Şeyh Aliyyül-Havvâs hazretleri, (Gece ibadetine açlıkla hazırlanmalı. Midesi tok olanın manevî istifadesi az olur) buyurdu. (Uhûdül-Kübra)

Hadis-i şerifte, (İyiliklerin başı açlık, kötülüklerin başı tokluktur) buyuruldu. Tokluk, unutkanlık yapar, kalbi kör eder. (S. Ebediyye)

Tokluk, alkollü içkiler gibi, kanı bozar. Açlık, aklı temizler, kalbi parlatır. Yine hadis-i şerifte, (Açlık idraki, anlayışı artırır, zekâyı açar) buyuruldu. (İ. Gazalî)

Açlık, sinirleri uyanık, zinde tutar. Fazla tokluk ahmaklığa yol açar. Okuduğunu ezberlemesi ve hatırında tutması zor olur. İmtihan için, kafayı çalıştıran, zekâyı açan, anlayışı artıran orucu tutmamak ahmaklıktır.

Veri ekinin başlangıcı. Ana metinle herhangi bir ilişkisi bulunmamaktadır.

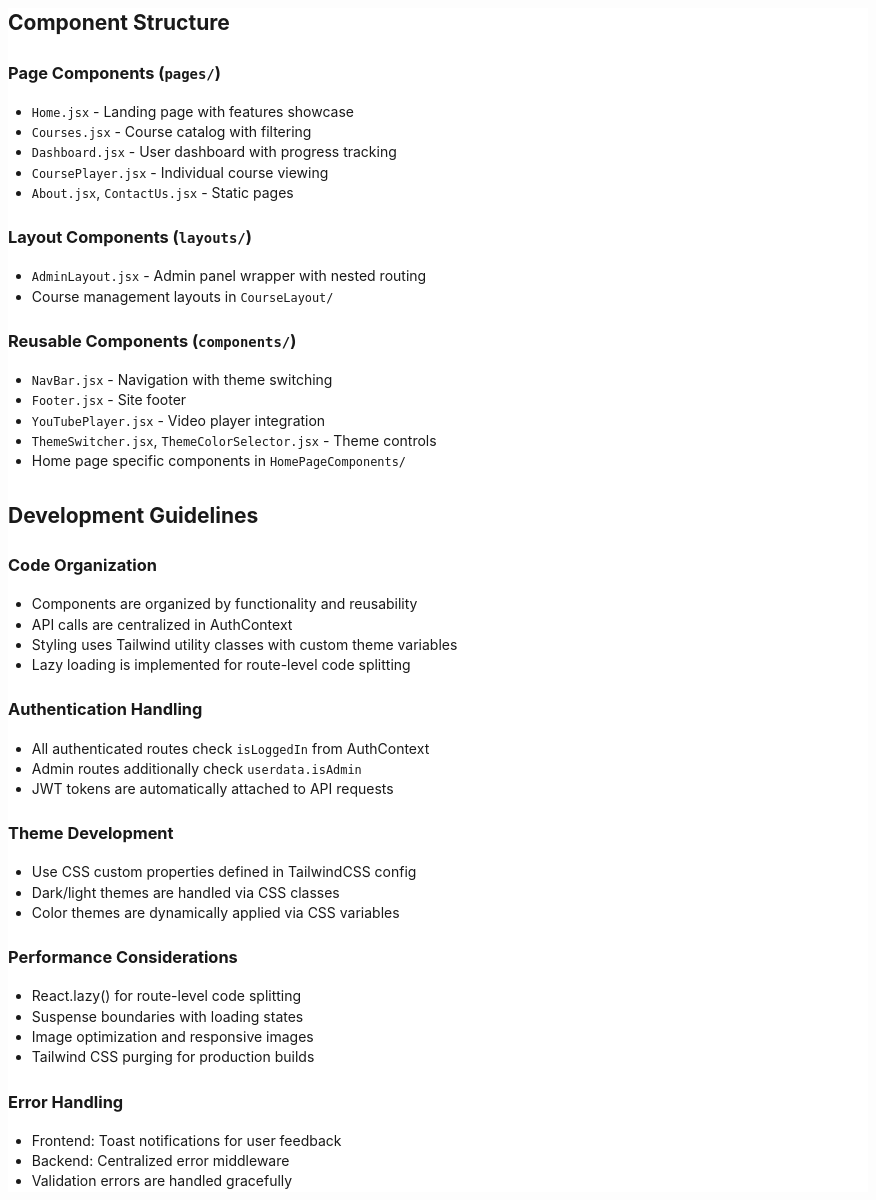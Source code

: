 ## Component Structure

### Page Components (`pages/`)
- `Home.jsx` - Landing page with features showcase
- `Courses.jsx` - Course catalog with filtering
- `Dashboard.jsx` - User dashboard with progress tracking
- `CoursePlayer.jsx` - Individual course viewing
- `About.jsx`, `ContactUs.jsx` - Static pages

### Layout Components (`layouts/`)
- `AdminLayout.jsx` - Admin panel wrapper with nested routing
- Course management layouts in `CourseLayout/`

### Reusable Components (`components/`)
- `NavBar.jsx` - Navigation with theme switching
- `Footer.jsx` - Site footer
- `YouTubePlayer.jsx` - Video player integration
- `ThemeSwitcher.jsx`, `ThemeColorSelector.jsx` - Theme controls
- Home page specific components in `HomePageComponents/`

## Development Guidelines

### Code Organization
- Components are organized by functionality and reusability
- API calls are centralized in AuthContext
- Styling uses Tailwind utility classes with custom theme variables
- Lazy loading is implemented for route-level code splitting

### Authentication Handling
- All authenticated routes check `isLoggedIn` from AuthContext
- Admin routes additionally check `userdata.isAdmin`
- JWT tokens are automatically attached to API requests

### Theme Development
- Use CSS custom properties defined in TailwindCSS config
- Dark/light themes are handled via CSS classes
- Color themes are dynamically applied via CSS variables

### Performance Considerations
- React.lazy() for route-level code splitting
- Suspense boundaries with loading states
- Image optimization and responsive images
- Tailwind CSS purging for production builds

### Error Handling
- Frontend: Toast notifications for user feedback
- Backend: Centralized error middleware
- Validation errors are handled gracefully
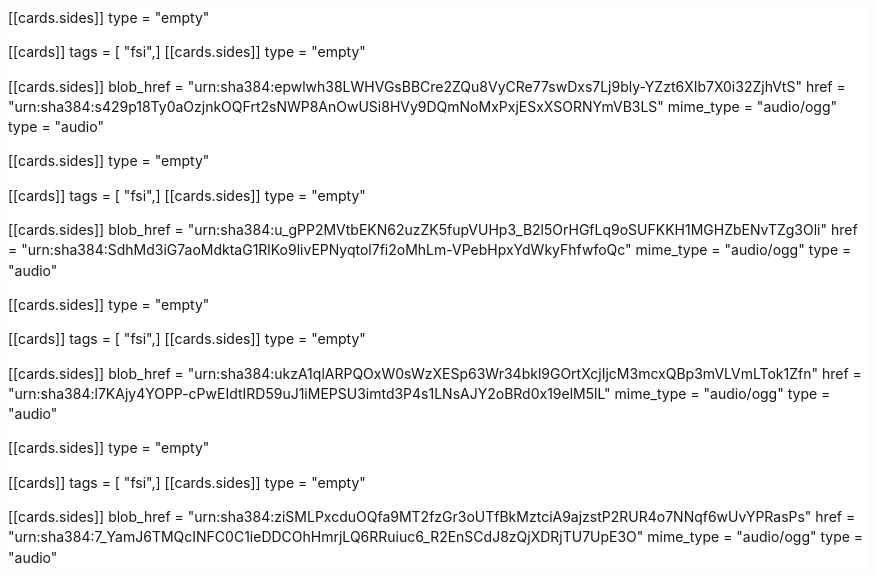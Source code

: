[[cards.sides]]
type = "empty"


[[cards]]
tags = [ "fsi",]
[[cards.sides]]
type = "empty"

[[cards.sides]]
blob_href = "urn:sha384:epwlwh38LWHVGsBBCre2ZQu8VyCRe77swDxs7Lj9bly-YZzt6XIb7X0i32ZjhVtS"
href = "urn:sha384:s429p18Ty0aOzjnkOQFrt2sNWP8AnOwUSi8HVy9DQmNoMxPxjESxXSORNYmVB3LS"
mime_type = "audio/ogg"
type = "audio"

[[cards.sides]]
type = "empty"


[[cards]]
tags = [ "fsi",]
[[cards.sides]]
type = "empty"

[[cards.sides]]
blob_href = "urn:sha384:u_gPP2MVtbEKN62uzZK5fupVUHp3_B2l5OrHGfLq9oSUFKKH1MGHZbENvTZg3Oli"
href = "urn:sha384:SdhMd3iG7aoMdktaG1RlKo9livEPNyqtol7fi2oMhLm-VPebHpxYdWkyFhfwfoQc"
mime_type = "audio/ogg"
type = "audio"

[[cards.sides]]
type = "empty"


[[cards]]
tags = [ "fsi",]
[[cards.sides]]
type = "empty"

[[cards.sides]]
blob_href = "urn:sha384:ukzA1qlARPQOxW0sWzXESp63Wr34bkl9GOrtXcjIjcM3mcxQBp3mVLVmLTok1Zfn"
href = "urn:sha384:l7KAjy4YOPP-cPwEIdtIRD59uJ1iMEPSU3imtd3P4s1LNsAJY2oBRd0x19elM5lL"
mime_type = "audio/ogg"
type = "audio"

[[cards.sides]]
type = "empty"


[[cards]]
tags = [ "fsi",]
[[cards.sides]]
type = "empty"

[[cards.sides]]
blob_href = "urn:sha384:ziSMLPxcduOQfa9MT2fzGr3oUTfBkMztciA9ajzstP2RUR4o7NNqf6wUvYPRasPs"
href = "urn:sha384:7_YamJ6TMQcINFC0C1ieDDCOhHmrjLQ6RRuiuc6_R2EnSCdJ8zQjXDRjTU7UpE3O"
mime_type = "audio/ogg"
type = "audio"
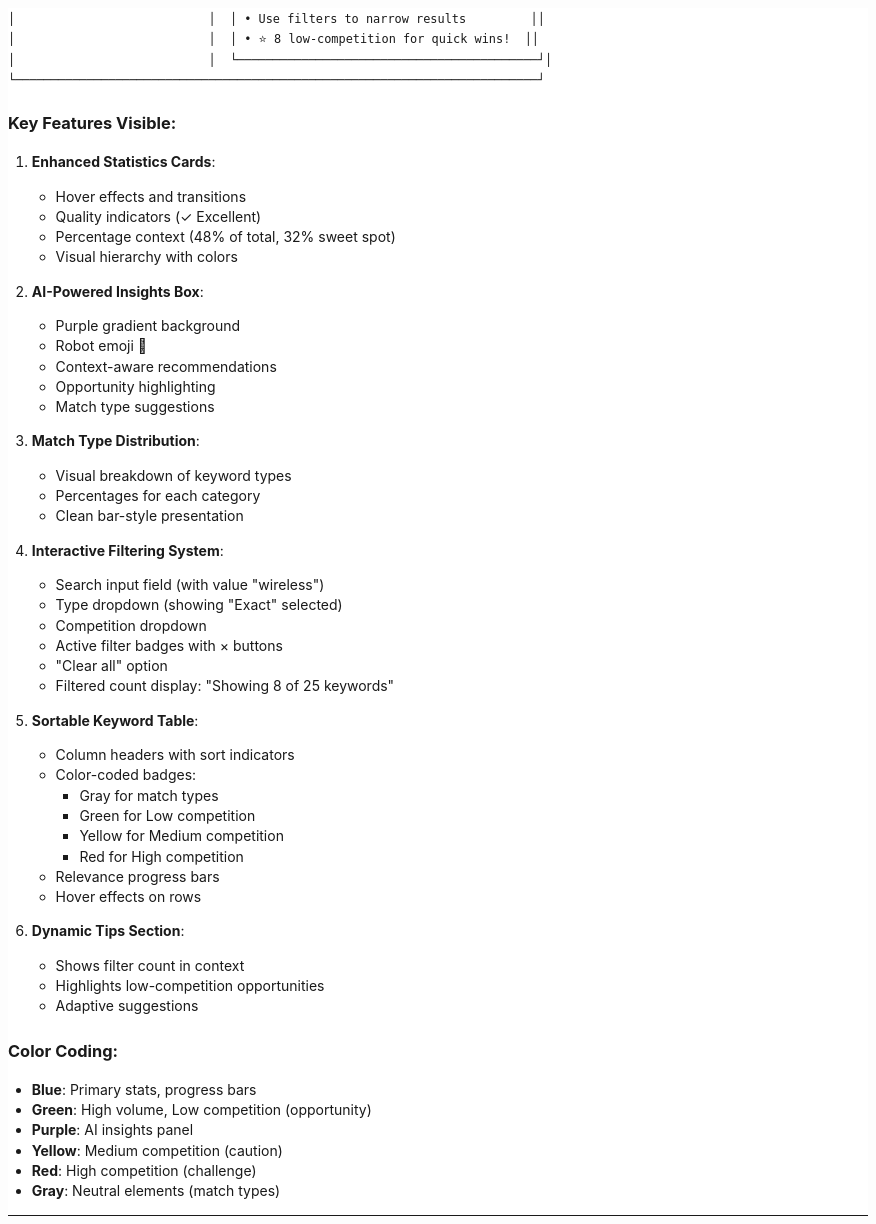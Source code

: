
 ```
│                           │  │ • Use filters to narrow results         ││
│                           │  │ • ⭐ 8 low-competition for quick wins!  ││
│                           │  └──────────────────────────────────────────┘│
└─────────────────────────────────────────────────────────────────────────┘
```

### Key Features Visible:
1. **Enhanced Statistics Cards**:
   - Hover effects and transitions
   - Quality indicators (✓ Excellent)
   - Percentage context (48% of total, 32% sweet spot)
   - Visual hierarchy with colors

2. **AI-Powered Insights Box**:
   - Purple gradient background
   - Robot emoji 🤖
   - Context-aware recommendations
   - Opportunity highlighting
   - Match type suggestions

3. **Match Type Distribution**:
   - Visual breakdown of keyword types
   - Percentages for each category
   - Clean bar-style presentation

4. **Interactive Filtering System**:
   - Search input field (with value "wireless")
   - Type dropdown (showing "Exact" selected)
   - Competition dropdown
   - Active filter badges with × buttons
   - "Clear all" option
   - Filtered count display: "Showing 8 of 25 keywords"

5. **Sortable Keyword Table**:
   - Column headers with sort indicators
   - Color-coded badges:
     - Gray for match types
     - Green for Low competition
     - Yellow for Medium competition
     - Red for High competition
   - Relevance progress bars
   - Hover effects on rows

6. **Dynamic Tips Section**:
   - Shows filter count in context
   - Highlights low-competition opportunities
   - Adaptive suggestions

### Color Coding:
- **Blue**: Primary stats, progress bars
- **Green**: High volume, Low competition (opportunity)
- **Purple**: AI insights panel
- **Yellow**: Medium competition (caution)
- **Red**: High competition (challenge)
- **Gray**: Neutral elements (match types)

---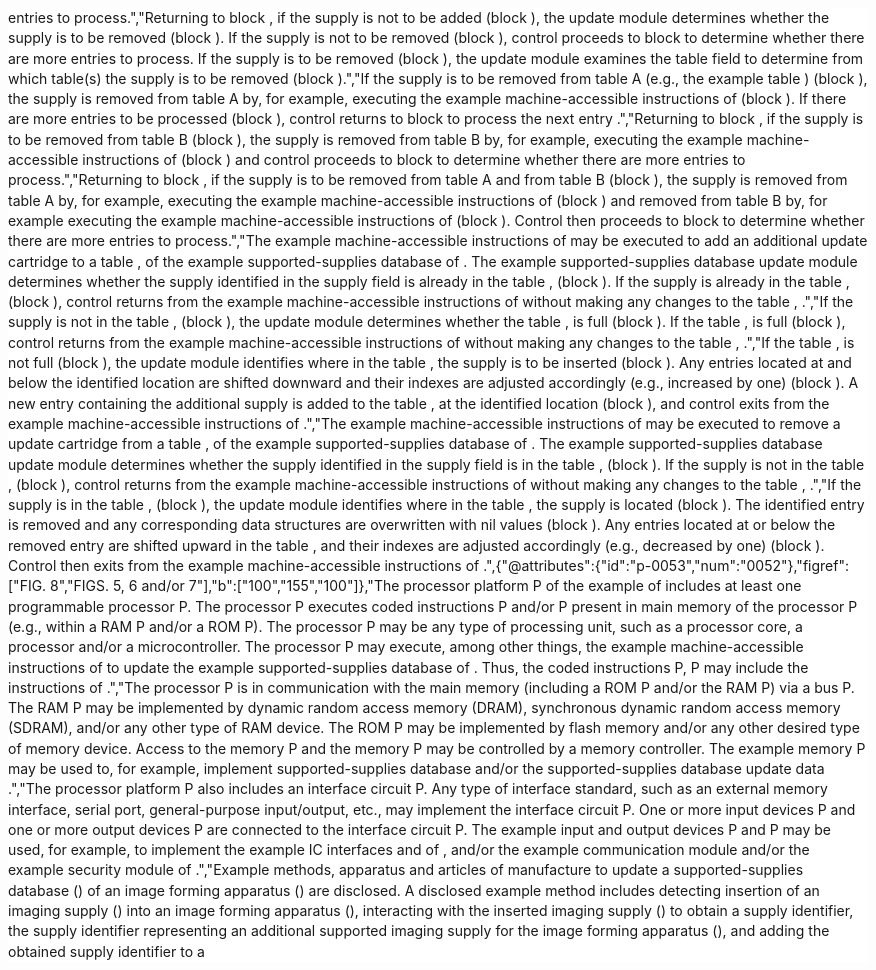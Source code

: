 entries  to process.","Returning to block , if the supply  is not to be added (block ), the update module  determines whether the supply  is to be removed (block ). If the supply  is not to be removed (block ), control proceeds to block  to determine whether there are more entries to process. If the supply  is to be removed (block ), the update module  examines the table field  to determine from which table(s) the supply  is to be removed (block ).","If the supply  is to be removed from table A (e.g., the example table ) (block ), the supply  is removed from table A by, for example, executing the example machine-accessible instructions of  (block ). If there are more entries  to be processed (block ), control returns to block  to process the next entry .","Returning to block , if the supply  is to be removed from table B (block ), the supply  is removed from table B by, for example, executing the example machine-accessible instructions of  (block ) and control proceeds to block  to determine whether there are more entries  to process.","Returning to block , if the supply  is to be removed from table A and from table B (block ), the supply  is removed from table A by, for example, executing the example machine-accessible instructions of  (block ) and removed from table B by, for example executing the example machine-accessible instructions of  (block ). Control then proceeds to block  to determine whether there are more entries  to process.","The example machine-accessible instructions of  may be executed to add an additional update cartridge  to a table ,  of the example supported-supplies database  of . The example supported-supplies database update module  determines whether the supply identified in the supply field  is already in the table ,  (block ). If the supply is already in the table ,  (block ), control returns from the example machine-accessible instructions of  without making any changes to the table , .","If the supply is not in the table ,  (block ), the update module  determines whether the table ,  is full (block ). If the table ,  is full (block ), control returns from the example machine-accessible instructions of  without making any changes to the table , .","If the table ,  is not full (block ), the update module  identifies where in the table ,  the supply is to be inserted (block ). Any entries located at and below the identified location are shifted downward and their indexes  are adjusted accordingly (e.g., increased by one) (block ). A new entry containing the additional supply is added to the table ,  at the identified location (block ), and control exits from the example machine-accessible instructions of .","The example machine-accessible instructions of  may be executed to remove a update cartridge  from a table , of the example supported-supplies database  of . The example supported-supplies database update module  determines whether the supply identified in the supply field  is in the table ,  (block ). If the supply is not in the table ,  (block ), control returns from the example machine-accessible instructions of  without making any changes to the table , .","If the supply is in the table ,  (block ), the update module  identifies where in the table ,  the supply is located (block ). The identified entry is removed and any corresponding data structures are overwritten with nil values (block ). Any entries located at or below the removed entry are shifted upward in the table ,  and their indexes  are adjusted accordingly (e.g., decreased by one) (block ). Control then exits from the example machine-accessible instructions of .",{"@attributes":{"id":"p-0053","num":"0052"},"figref":["FIG. 8","FIGS. 5, 6 and\/or 7"],"b":["100","155","100"]},"The processor platform P of the example of  includes at least one programmable processor P. The processor P executes coded instructions P and\/or P present in main memory of the processor P (e.g., within a RAM P and\/or a ROM P). The processor P may be any type of processing unit, such as a processor core, a processor and\/or a microcontroller. The processor P may execute, among other things, the example machine-accessible instructions of  to update the example supported-supplies database  of . Thus, the coded instructions P, P may include the instructions of .","The processor P is in communication with the main memory (including a ROM P and\/or the RAM P) via a bus P. The RAM P may be implemented by dynamic random access memory (DRAM), synchronous dynamic random access memory (SDRAM), and\/or any other type of RAM device. The ROM P may be implemented by flash memory and\/or any other desired type of memory device. Access to the memory P and the memory P may be controlled by a memory controller. The example memory P may be used to, for example, implement supported-supplies database  and\/or the supported-supplies database update data .","The processor platform P also includes an interface circuit P. Any type of interface standard, such as an external memory interface, serial port, general-purpose input\/output, etc., may implement the interface circuit P. One or more input devices P and one or more output devices P are connected to the interface circuit P. The example input and output devices P and P may be used, for example, to implement the example IC interfaces  and  of , and\/or the example communication module  and\/or the example security module  of .","Example methods, apparatus and articles of manufacture to update a supported-supplies database () of an image forming apparatus () are disclosed. A disclosed example method includes detecting insertion of an imaging supply () into an image forming apparatus (), interacting with the inserted imaging supply () to obtain a supply identifier, the supply identifier representing an additional supported imaging supply for the image forming apparatus (), and adding the obtained supply identifier to a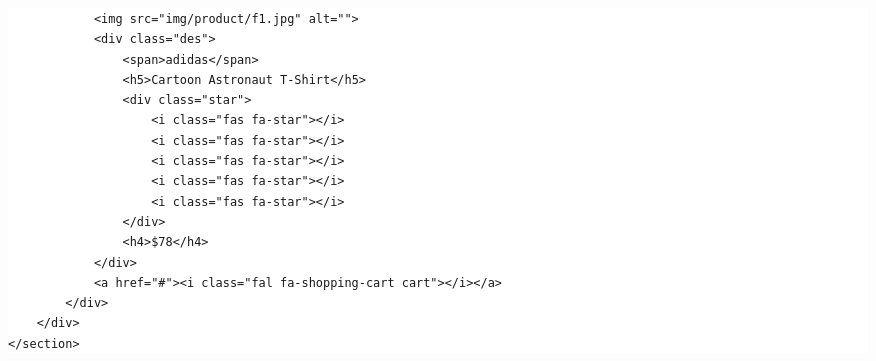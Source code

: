                 <img src="img/product/f1.jpg" alt="">
                <div class="des">
                    <span>adidas</span>
                    <h5>Cartoon Astronaut T-Shirt</h5>
                    <div class="star">
                        <i class="fas fa-star"></i>
                        <i class="fas fa-star"></i>
                        <i class="fas fa-star"></i>
                        <i class="fas fa-star"></i>
                        <i class="fas fa-star"></i>
                    </div>
                    <h4>$78</h4>
                </div>
                <a href="#"><i class="fal fa-shopping-cart cart"></i></a>   
            </div>
        </div>
    </section>

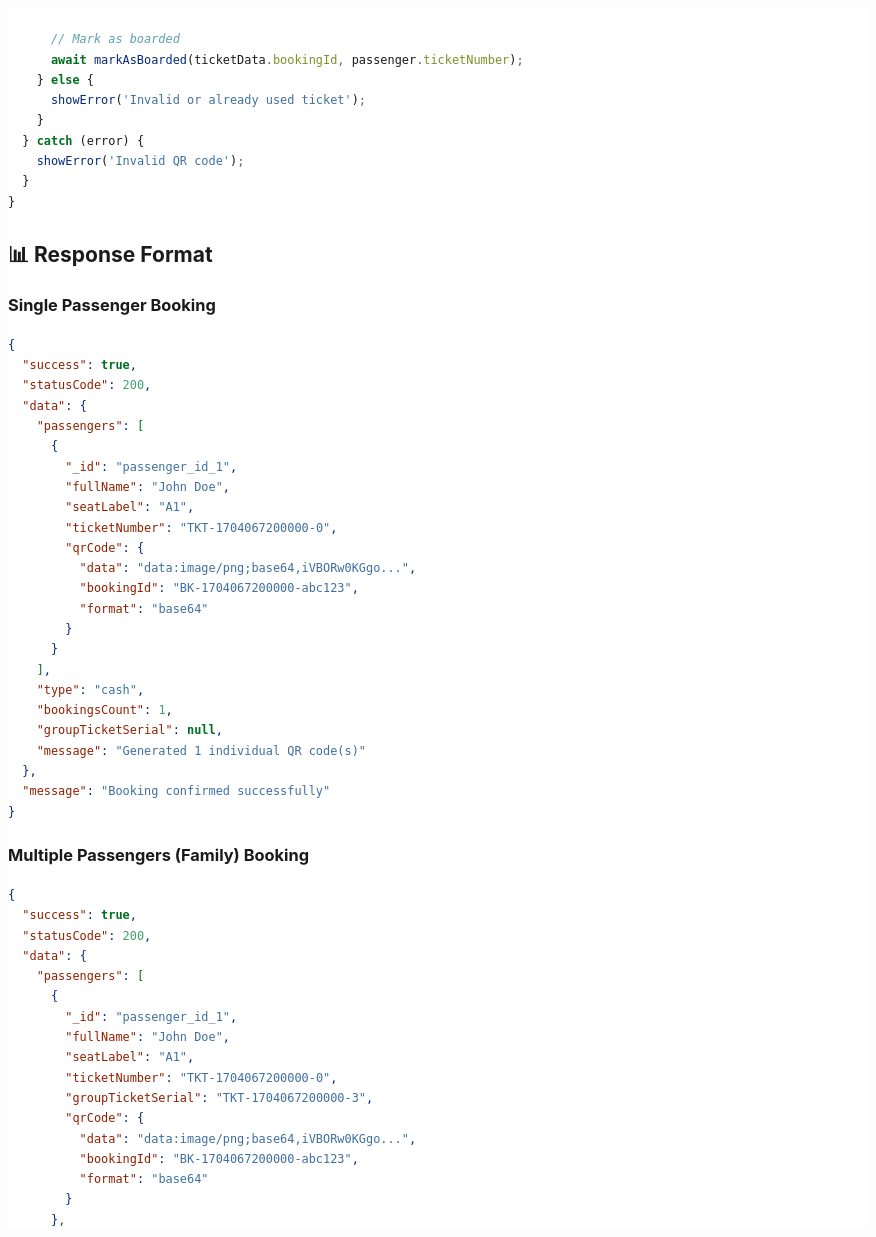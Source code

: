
 ```typescript
      
      // Mark as boarded
      await markAsBoarded(ticketData.bookingId, passenger.ticketNumber);
    } else {
      showError('Invalid or already used ticket');
    }
  } catch (error) {
    showError('Invalid QR code');
  }
}
```

## 📊 Response Format

### Single Passenger Booking

```json
{
  "success": true,
  "statusCode": 200,
  "data": {
    "passengers": [
      {
        "_id": "passenger_id_1",
        "fullName": "John Doe",
        "seatLabel": "A1",
        "ticketNumber": "TKT-1704067200000-0",
        "qrCode": {
          "data": "data:image/png;base64,iVBORw0KGgo...",
          "bookingId": "BK-1704067200000-abc123",
          "format": "base64"
        }
      }
    ],
    "type": "cash",
    "bookingsCount": 1,
    "groupTicketSerial": null,
    "message": "Generated 1 individual QR code(s)"
  },
  "message": "Booking confirmed successfully"
}
```

### Multiple Passengers (Family) Booking

```json
{
  "success": true,
  "statusCode": 200,
  "data": {
    "passengers": [
      {
        "_id": "passenger_id_1",
        "fullName": "John Doe",
        "seatLabel": "A1",
        "ticketNumber": "TKT-1704067200000-0",
        "groupTicketSerial": "TKT-1704067200000-3",
        "qrCode": {
          "data": "data:image/png;base64,iVBORw0KGgo...",
          "bookingId": "BK-1704067200000-abc123",
          "format": "base64"
        }
      },
```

Ebu Süleyman Dârânî hazretleri buyuruyor ki:
Aç durmaya çalışın, çünkü açlık, nefsi uysallaştırır ve kalbi inceltir. Nitekim Peygamber efendimiz, (Kalblerinizi az gülmek ve az yemekle diriltin, açlıkla temizleyin. Bu sayede kalbleriniz saflaşır ve incelir) buyurmuştur.

Hazret-i Lokman Hakîm oğluna, (Ey oğul! Mideyi tıka basa doldurduğun zaman düşünce uyur, hikmet dilsizleşir) diye nasihat etmiştir.

Bâyezid-i Bistâmî hazretleri de, (Açlık buluttur. Kul, ne zaman aç kalırsa kalb hikmet yağmuru yağdırır) buyurmuştur. İki hadis-i şerif:
(Açlık, hikmetin nuru, tokluk ise Allah'tan uzaklaşmadır. Sakın tıka basa yemeyin ki kalbinizdeki hikmetin nuru sönmesin!) [Deylemî]

(Allahü teâlânın halk arasında evliyası, açlık ve susuzluk ehlidir.) [İbni Neccar]

Ebu Süleyman Dârânî hazretleri, (İbadetin en tatlı olduğu zaman, karnımın belime yapıştığı zamandır) buyurmuştur. Cüneyd-i Bağdâdî hazretleri de, (Bir insan, kalbi ile göğsü arasına bir yemek torbası asarsa, münacatın tadını alamaz. Kişi aç ve susuzken kalbi saflaşır ve incelir. Doyunca körleşir ve katılaşır) buyurmuştur. Bunun içindir ki kendisine dünya ve hazineleri sunulduğunda Peygamber efendimiz, (Hayır, istemem. Bir gün aç, bir gün tok olmak isterim) buyurmuştur. (Tirmizî)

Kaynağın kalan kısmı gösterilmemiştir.